◆ **Exercise description**: After reading the data below, copy out every line that contains the word "youtube".

/---

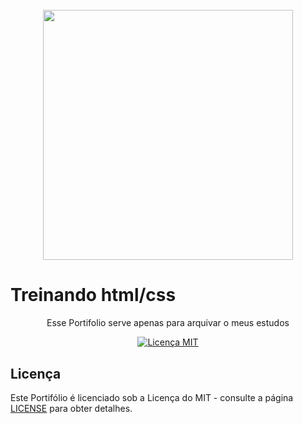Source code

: <h1 align="center">
<br>
 <img src="https://th.bing.com/th/id/R.2b46caece198905f585c873ad3cc19d2?rik=3l6AEkpFntXy1w&pid=ImgRaw&r=0" width="400px">
<br>
<h1>
Treinando html/css
</h1>

<p align="center">Esse Portifolio serve apenas para arquivar o meus estudos</p>

<p align="center">
  <a href="https://opensource.org/licenses/MIT">
 <img src="https://img.shields.io/badge/License-MIT-blue.svg" alt="Licença MIT">
  </a>
</p>



## Licença

Este Portifólio é licenciado sob a Licença do MIT - consulte a página [LICENSE](https://opensource.org/licenses/MIT) para obter detalhes.
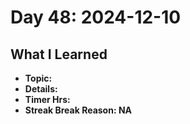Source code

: # Day 48: 2024-12-10

## What I Learned
- **Topic:**
- **Details:**
- **Timer Hrs:**
- **Streak Break Reason: NA**
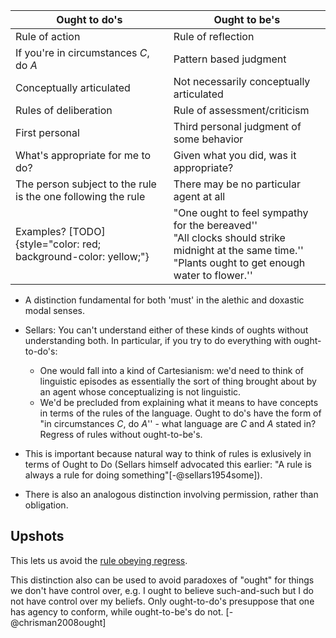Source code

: [//]: # (Use this: https://quarto.org/docs/authoring/tables.html#grid-tables)

|  Ought to do's       |  Ought to be's |
|----------------------|---------------|
|  Rule of action     | Rule of reflection |
|  If you're in circumstances $C$, do $A$ |  Pattern based judgment |
|  Conceptually articulated | Not necessarily conceptually articulated |
|  Rules of deliberation  | Rule of assessment/criticism |
|  First personal  |  Third personal judgment of some behavior |
|  What's appropriate for me to do?  | Given what you did, was it appropriate? |
|  The person subject to the rule is the one following the rule  |  There may be no particular agent at all |
|  Examples? [TODO]{style="color: red; background-color: yellow;"}  |   "One ought to feel sympathy for the bereaved''<br>"All clocks should strike midnight at the same time.''<br>"Plants ought to get enough water to flower.'' |

- A distinction fundamental for both 'must' in the alethic and doxastic modal 
  senses.

- Sellars: You can't understand either of these kinds of oughts without 
  understanding both. In particular, if you try to do everything with 
  ought-to-do's:
    - One would fall into a kind of Cartesianism: we'd need to think of 
      linguistic episodes as essentially the sort of thing brought about by an 
      agent whose conceptualizing is not linguistic.
    - We'd be precluded from explaining what it means to have concepts in terms 
      of the rules of the language. Ought to do's have the form of "in 
      circumstances $C$, do $A$'' - what language are $C$ and $A$ stated in? 
      Regress of rules without ought-to-be's.

- This is important because natural way to think of rules is exlusively in terms 
  of Ought to Do (Sellars himself advocated this earlier: "A rule is always a 
  rule for doing something"[-@sellars1954some]).

- There is also an analogous distinction involving permission, rather than 
  obligation.



## Upshots
This lets us avoid the [rule obeying regress](/docs/phil/problems/ruleregress.qmd).

This distinction also can be used to avoid paradoxes of "ought" for things we 
don't have control over, e.g. I ought to believe such-and-such but I do not have 
control over my beliefs. Only ought-to-do's presuppose that one has agency to 
conform, while ought-to-be's do not. [-@chrisman2008ought]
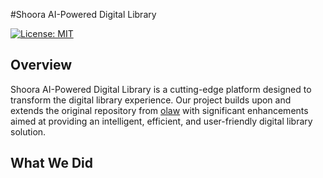 
#Shoora AI-Powered Digital Library

[![License: MIT](https://img.shields.io/badge/License-MIT-yellow.svg)](LICENSE)

## Overview

Shoora AI-Powered Digital Library is a cutting-edge platform designed to transform the digital library experience. Our project builds upon and extends the original repository from [olaw](https://github.com/olaw) with significant enhancements aimed at providing an intelligent, efficient, and user-friendly digital library solution. 
## What We Did

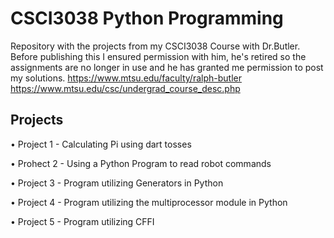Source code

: 
# CSCI3038 Python Programming

Repository with the projects from my CSCI3038 Course with Dr.Butler. Before publishing this I ensured permission with him, he's retired so the assignments are no longer in use and he has granted me permission to post my solutions.
https://www.mtsu.edu/faculty/ralph-butler 
https://www.mtsu.edu/csc/undergrad_course_desc.php


## Projects 
• Project 1 - Calculating Pi using dart tosses

• Prohect 2 - Using a Python Program to read robot commands

• Project 3 - Program utilizing Generators in Python

• Project 4 - Program utilizing the multiprocessor module in Python

• Project 5 - Program utilizing CFFI
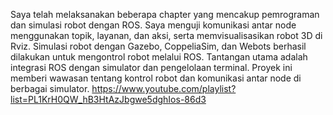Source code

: Saya telah melaksanakan beberapa chapter yang mencakup pemrograman dan simulasi robot dengan ROS. Saya menguji komunikasi antar node menggunakan topik, layanan, dan aksi, serta memvisualisasikan robot 3D di Rviz. Simulasi robot dengan Gazebo, CoppeliaSim, dan Webots berhasil dilakukan untuk mengontrol robot melalui ROS. Tantangan utama adalah integrasi ROS dengan simulator dan pengelolaan terminal. Proyek ini memberi wawasan tentang kontrol robot dan komunikasi antar node di berbagai simulator.
https://www.youtube.com/playlist?list=PL1KrH0QW_hB3HtAzJbgwe5dghIos-86d3
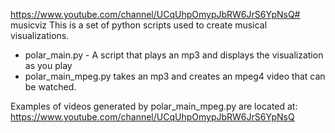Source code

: https://www.youtube.com/channel/UCqUhpOmypJbRW6JrS6YpNsQ# musicviz
This is a set of python scripts used to create musical visualizations.
* polar_main.py - A script that plays an mp3 and displays the visualization as you play
* polar_main_mpeg.py takes an mp3 and creates an mpeg4 video that can be watched.

Examples of videos generated by polar_main_mpeg.py are located at: https://www.youtube.com/channel/UCqUhpOmypJbRW6JrS6YpNsQ
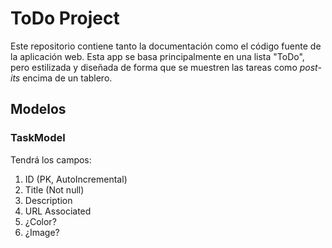 # ToDo Project

Este repositorio contiene tanto la documentación como el código fuente de la aplicación web. Esta app se basa principalmente en una lista "ToDo", pero estilizada y diseñada de forma que se muestren las tareas como _post-its_ encima de un tablero.

## Modelos

### TaskModel
Tendrá los campos:
1. ID (PK, AutoIncremental)
2. Title (Not null)
3. Description 
4. URL Associated
5. ¿Color?
6. ¿Image?
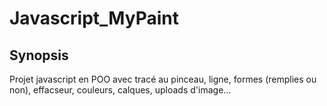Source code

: # Javascript_MyPaint


## Synopsis

Projet javascript en POO avec tracé au pinceau, ligne, formes (remplies ou non), effacseur, couleurs,
calques, uploads d'image...
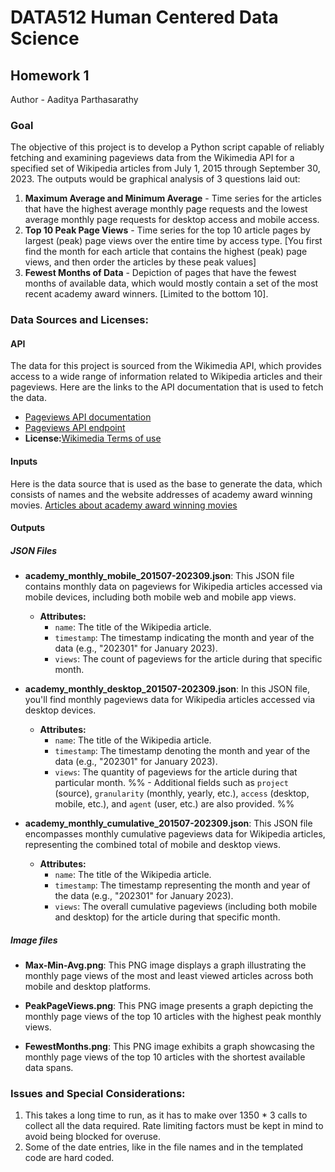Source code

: # DATA512 Human Centered Data Science

## Homework 1
Author - Aaditya Parthasarathy

### Goal 

The objective of this project is to develop a Python script capable of reliably fetching and examining pageviews data from the Wikimedia API for a specified set of Wikipedia articles from July 1, 2015 through September 30, 2023. The outputs would be graphical analysis of 3 questions laid out:

1. **Maximum Average and Minimum Average** - Time series for the articles that have the highest average monthly page requests and the lowest average monthly page requests for desktop access and mobile access.
2. **Top 10 Peak Page Views** - Time series for the top 10 article pages by largest (peak) page views over the entire time by access type. [You first find the month for each article that contains the highest (peak) page views, and then order the articles by these peak values]
3. **Fewest Months of Data** - Depiction of pages that have the fewest months of available data, which would mostly contain a set of the most recent academy award winners. [Limited to the bottom 10].

### Data Sources and Licenses:

#### API
The data for this project is sourced from the Wikimedia API, which provides access to a wide range of information related to Wikipedia articles and their pageviews. Here are the links to the API documentation that is used to fetch the data.
- [Pageviews API documentation](https://wikitech.wikimedia.org/wiki/Analytics/AQS/Pageviews)
- [Pageviews API endpoint](https://wikimedia.org/api/rest_v1/#!/Pageviews_data/get_metrics_pageviews_aggregate_project_access_agent_granularity_start_end)
- **License:**[Wikimedia Terms of use](https://www.mediawiki.org/wiki/API:REST_API#Terms_and_conditions)

#### Inputs

Here is the data source that is used as the base to generate the data, which consists of names and the website addresses of academy award winning movies.  [Articles about academy award winning movies](https://docs.google.com/spreadsheets/d/1A1h_7KAo7KXaVxdScJmIVPTvjb3IuY9oZhNV4ZHxrxw/edit?usp=sharing)

#### Outputs

##### JSON Files
- **academy_monthly_mobile_201507-202309.json**: This JSON file contains monthly data on pageviews for Wikipedia articles accessed via mobile devices, including both mobile web and mobile app views.
   - **Attributes:**
     - `name`: The title of the Wikipedia article.
     - `timestamp`: The timestamp indicating the month and year of the data (e.g., "202301" for January 2023).
     - `views`: The count of pageviews for the article during that specific month.

- **academy_monthly_desktop_201507-202309.json**: In this JSON file, you'll find monthly pageviews data for Wikipedia articles accessed via desktop devices.
   - **Attributes:**
     - `name`: The title of the Wikipedia article.
     - `timestamp`: The timestamp denoting the month and year of the data (e.g., "202301" for January 2023).
     - `views`: The quantity of pageviews for the article during that particular month.
     %% - Additional fields such as `project` (source), `granularity` (monthly, yearly, etc.), `access` (desktop, mobile, etc.), and `agent` (user, etc.) are also provided. %%

- **academy_monthly_cumulative_201507-202309.json**: This JSON file encompasses monthly cumulative pageviews data for Wikipedia articles, representing the combined total of mobile and desktop views.
   - **Attributes:**
     - `name`: The title of the Wikipedia article.
     - `timestamp`: The timestamp representing the month and year of the data (e.g., "202301" for January 2023).
     - `views`: The overall cumulative pageviews (including both mobile and desktop) for the article during that specific month.
##### Image files
- **Max-Min-Avg.png**: This PNG image displays a graph illustrating the monthly page views of the most and least viewed articles across both mobile and desktop platforms.

- **PeakPageViews.png**: This PNG image presents a graph depicting the monthly page views of the top 10 articles with the highest peak monthly views.

- **FewestMonths.png**: This PNG image exhibits a graph showcasing the monthly page views of the top 10 articles with the shortest available data spans.

### Issues and Special Considerations:
1. This takes a long time to run, as it has to make over 1350 \* 3 calls to collect all the data required. Rate limiting factors must be kept in mind to avoid being blocked for overuse.
2. Some of the date entries, like in the file names and in the templated code are hard coded.
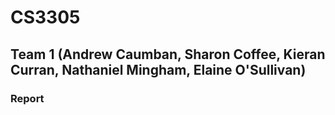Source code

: # CS3305
## Team 1 (Andrew Caumban, Sharon Coffee, Kieran Curran, Nathaniel Mingham, Elaine O'Sullivan)
### Report
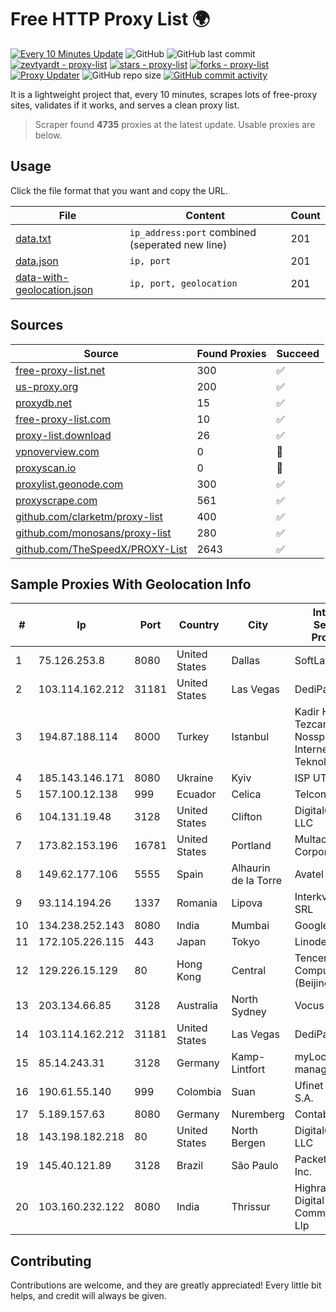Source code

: 
# Free HTTP Proxy List 🌍

[![Every 10 Minutes Update](https://github.com/mertguvencli/http-proxy-list/actions/workflows/main.yml/badge.svg?branch=main)](https://github.com/mertguvencli/http-proxy-list/actions/workflows/main.yml)
![GitHub](https://img.shields.io/github/license/mertguvencli/http-proxy-list)
![GitHub last commit](https://img.shields.io/github/last-commit/mertguvencli/http-proxy-list)
[![zevtyardt - proxy-list](https://img.shields.io/static/v1?label=zevtyardt&message=proxy-list&color=blue&logo=github)](https://github.com/zevtyardt/proxy-list "Go to GitHub repo")
[![stars - proxy-list](https://img.shields.io/github/stars/zevtyardt/proxy-list?style=social)](https://github.com/zevtyardt/proxy-list)
[![forks - proxy-list](https://img.shields.io/github/forks/zevtyardt/proxy-list?style=social)](https://github.com/zevtyardt/proxy-list)
[![Proxy Updater](https://github.com/zevtyardt/proxy-list/workflows/Proxy%20Updater/badge.svg)](https://github.com/zevtyardt/proxy-list/actions?query=workflow:"Proxy+Updater")
![GitHub repo size](https://img.shields.io/github/repo-size/zevtyardt/proxy-list)
[![GitHub commit activity](https://img.shields.io/github/commit-activity/m/zevtyardt/proxy-list?logo=commits)](https://github.com/zevtyardt/proxy-list/commits/main)

It is a lightweight project that, every 10 minutes, scrapes lots of free-proxy sites, validates if it works, and serves a clean proxy list.

> Scraper found **4735** proxies at the latest update. Usable proxies are below.

## Usage

Click the file format that you want and copy the URL.

|File|Content|Count|
|----|-------|-----|
|[data.txt](https://raw.githubusercontent.com/mertguvencli/http-proxy-list/main/proxy-list/data.txt)|`ip_address:port` combined (seperated new line)|201|
|[data.json](https://raw.githubusercontent.com/mertguvencli/http-proxy-list/main/proxy-list/data.json)|`ip, port`|201|
|[data-with-geolocation.json](https://raw.githubusercontent.com/mertguvencli/http-proxy-list/main/proxy-list/data-with-geolocation.json)|`ip, port, geolocation`|201|

## Sources

|Source|Found Proxies|Succeed|
|------|-------------|-------|
|[free-proxy-list.net](https://free-proxy-list.net)|300|✅|
|[us-proxy.org](https://www.us-proxy.org)|200|✅|
|[proxydb.net](http://proxydb.net)|15|✅|
|[free-proxy-list.com](https://free-proxy-list.com/?page=&port=&type%5B%5D=http&type%5B%5D=https&up_time=0&search=Search)|10|✅|
|[proxy-list.download](https://www.proxy-list.download/HTTP)|26|✅|
|[vpnoverview.com](https://vpnoverview.com/privacy/anonymous-browsing/free-proxy-servers)|0|🚫|
|[proxyscan.io](https://www.proxyscan.io)|0|🚫|
|[proxylist.geonode.com](https://proxylist.geonode.com/api/proxy-list?limit=300&page=1&sort_by=lastChecked&sort_type=desc&protocols=http,https)|300|✅|
|[proxyscrape.com](https://api.proxyscrape.com/v2/?request=displayproxies&protocol=http&timeout=10000&country=all&ssl=all&anonymity=all)|561|✅|
|[github.com/clarketm/proxy-list](https://raw.githubusercontent.com/clarketm/proxy-list/master/proxy-list-raw.txt)|400|✅|
|[github.com/monosans/proxy-list](https://raw.githubusercontent.com/monosans/proxy-list/main/proxies/http.txt)|280|✅|
|[github.com/TheSpeedX/PROXY-List](https://raw.githubusercontent.com/TheSpeedX/PROXY-List/master/http.txt)|2643|✅|


## Sample Proxies With Geolocation Info

|#|Ip|Port|Country|City|Internet Service Provider|
|-|--|----|-------|----|-------------------------|
|1|75.126.253.8|8080|United States|Dallas|SoftLayer|
|2|103.114.162.212|31181|United States|Las Vegas|DediPath|
|3|194.87.188.114|8000|Turkey|Istanbul|Kadir Huseyin Tezcan Nosspeed Internet Teknolojileri|
|4|185.143.146.171|8080|Ukraine|Kyiv|ISP UTELS|
|5|157.100.12.138|999|Ecuador|Celica|Telconet S.A|
|6|104.131.19.48|3128|United States|Clifton|DigitalOcean, LLC|
|7|173.82.153.196|16781|United States|Portland|Multacom Corporation|
|8|149.62.177.106|5555|Spain|Alhaurin de la Torre|Avatel Telecom|
|9|93.114.194.26|1337|Romania|Lipova|Interkvm Host SRL|
|10|134.238.252.143|8080|India|Mumbai|Google LLC|
|11|172.105.226.115|443|Japan|Tokyo|Linode, LLC|
|12|129.226.15.129|80|Hong Kong|Central|Tencent Cloud Computing (Beijing) Co|
|13|203.134.66.85|3128|Australia|North Sydney|Vocus PTY LTD|
|14|103.114.162.212|31181|United States|Las Vegas|DediPath|
|15|85.14.243.31|3128|Germany|Kamp-Lintfort|myLoc managed IT AG|
|16|190.61.55.140|999|Colombia|Suan|Ufinet Panama S.A.|
|17|5.189.157.63|8080|Germany|Nuremberg|Contabo GmbH|
|18|143.198.182.218|80|United States|North Bergen|DigitalOcean, LLC|
|19|145.40.121.89|3128|Brazil|São Paulo|Packet Host, Inc.|
|20|103.160.232.122|8080|India|Thrissur|Highrange Digital Communicators Llp|



## Contributing

Contributions are welcome, and they are greatly appreciated! Every
little bit helps, and credit will always be given.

\---

◆ **Exercise output**:
https://www.youtube.com/playlist?list=PL1KrH0QW_hB3HtAzJbgwe5dghIos-86d3
: https://www.youtube.com/channel/UCqUhpOmypJbRW6JrS6YpNsQ# musicviz
Examples of videos generated by polar_main_mpeg.py are located at: https://www.youtube.com/channel/UCqUhpOmypJbRW6JrS6YpNsQ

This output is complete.